Sur le papier, l’affiche promet un choc de styles. La clé du match pourrait se situer dans la bataille du milieu de terrain et la gestion des transitions. Le Maroc cherchera à imposer son jeu de possession, structuré autour de la qualité technique de ses milieux, avec un rôle central attendu pour Azzedine Ounahi, dont Walid Regragui rappelle qu’« au sommet de son niveau, il fait basculer l’équipe dans une autre dimension ». De leur côté, les Maliens miseront davantage sur leur densité physique et leur agressivité à la récupération, ainsi que sur leur capacité à se projeter vite en contre, incarnée par des profils rompus aux joutes européennes, à l’image de leur capitaine Yves Bissouma.
Vers un match « très équilibré »
Conscient de l'enjeu, le sélectionneur national ne s’attend pas à un adversaire recroquevillé. « Le Mali a de la personnalité, de la maîtrise technique et va vouloir se créer des occasions », a-t-il prévenu, évoquant un match « très équilibré » face à une équipe « pétrie de talents ». Une configuration qui pourrait offrir des espaces, mais aussi exposer les Lions s’ils manquent d’efficacité ou de rigueur défensive. D’autant que le groupe marocain doit composer avec des incertitudes physiques, notamment autour d’Achraf Hakimi, absent lors du premier match, même si l’essentiel de l’effectif est opérationnel.

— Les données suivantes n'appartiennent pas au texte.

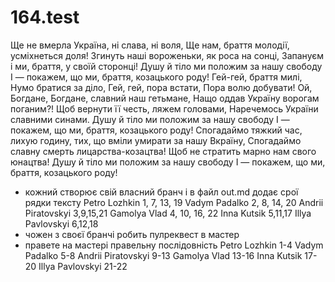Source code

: # 164.test




Ще не вмерла Україна, ні слава, ні воля,
Ще нам, браття молодії, усміхнеться доля!
Згинуть наші вороженьки, як роса на сонці,
Запануєм і ми, браття, у своїй сторонці!
Душу й тіло ми положим за нашу свободу
І — покажем, що ми, браття, козацького роду!
Гей-гей, браття милі,
Нумо братися за діло,
Гей, гей, пора встати,
Пора волю добувати!
Ой, Богдане, Богдане, славний наш гетьмане,
Нащо оддав Україну ворогам поганим?!
Щоб вернути її честь, ляжем головами,
Наречемось України славними синами.
Душу й тіло ми положим за нашу свободу
І — покажем, що ми, браття, козацького роду!
Спогадаймо тяжкий час, лихую годину,
тих, що вміли умирати за нашу Вкраїну,
Спогадаймо славну смерть лицарства-козацтва!
Щоб не стратить марно нам свого юнацтва!
Душу й тіло ми положим за нашу свободу
І — покажем, що ми, браття, козацького роду!

* кожний створює свій власний бранч і в файл out.md додає срої рядки тексту
Petro Lozhkin 1, 7, 13, 19
Vadym Padalko 2, 8, 14, 20
Andrii Piratovskyi 3,9,15,21
Gamolya Vlad 4, 10, 16, 22
Inna Kutsik 5,11,17
Illya Pavlovskyi 6,12,18
* чожен з своєї бранчі робить пулреквест в мастер
* правете на мастері правельну послідовність 
Petro Lozhkin 1-4
Vadym Padalko 5-8
Andrii Piratovskyi 9-13
Gamolya Vlad 13-16
Inna Kutsik 17-20
Illya Pavlovskyi 21-22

Les Aigles déterminés à surprendre les Lions de l’Atlas
Côté malien, le discours est sans détour. Le sélectionneur Tom Saintfiet assume la pression et reconnaît le statut du Maroc, « favori logique pour le titre », tout en martelant que son équipe « n’a pas droit à l’erreur ». Déterminés à surprendre le pays hôte, les Aigles affichent un état d’esprit combatif, mais libéré, à l’image des propos de Mahamadou Doumbia, qui promet un Mali « sans pression », mais résolument tourné vers la victoire.
L’historique des confrontations penche nettement en faveur des Lions de l’Atlas, des larges succès de la CAN 2004 aux qualifications du Mondial 2018. Mais dans le contexte d’une CAN à domicile, face à un adversaire acculé, ces références comptent moins que la capacité à répondre à l’intensité du moment. À Rabat, le Maroc joue non seulement une qualification, mais aussi la confirmation de son statut. Le Mali, lui, joue sa survie. Un cocktail idéal pour un choc à haute tension où le moindre détail pourrait faire basculer le scénario.